- REQUIRED WORK -
Check the entries below for lines with "bashrc"; report only how many there are.

- LISTED RECORDS -
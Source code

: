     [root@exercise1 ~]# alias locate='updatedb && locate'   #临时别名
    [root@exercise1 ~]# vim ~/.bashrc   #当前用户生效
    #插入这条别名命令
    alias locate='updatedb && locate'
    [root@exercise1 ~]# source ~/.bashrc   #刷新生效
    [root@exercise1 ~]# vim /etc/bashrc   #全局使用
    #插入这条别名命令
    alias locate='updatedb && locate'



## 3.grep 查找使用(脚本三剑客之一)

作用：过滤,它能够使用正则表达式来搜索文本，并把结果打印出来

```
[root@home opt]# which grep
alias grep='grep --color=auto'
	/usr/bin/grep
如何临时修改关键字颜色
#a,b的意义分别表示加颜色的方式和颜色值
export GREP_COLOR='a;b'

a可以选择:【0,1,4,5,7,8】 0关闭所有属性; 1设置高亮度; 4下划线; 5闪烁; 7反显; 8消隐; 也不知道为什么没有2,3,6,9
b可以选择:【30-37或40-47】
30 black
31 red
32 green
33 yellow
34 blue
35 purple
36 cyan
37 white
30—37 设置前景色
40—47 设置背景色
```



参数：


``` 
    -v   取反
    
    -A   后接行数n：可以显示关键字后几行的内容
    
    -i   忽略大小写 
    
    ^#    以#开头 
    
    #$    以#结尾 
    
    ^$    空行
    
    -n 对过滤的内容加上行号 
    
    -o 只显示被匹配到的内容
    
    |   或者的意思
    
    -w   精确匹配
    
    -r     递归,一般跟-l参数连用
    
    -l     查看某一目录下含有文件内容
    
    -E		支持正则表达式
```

- ANSWER SPACE -
3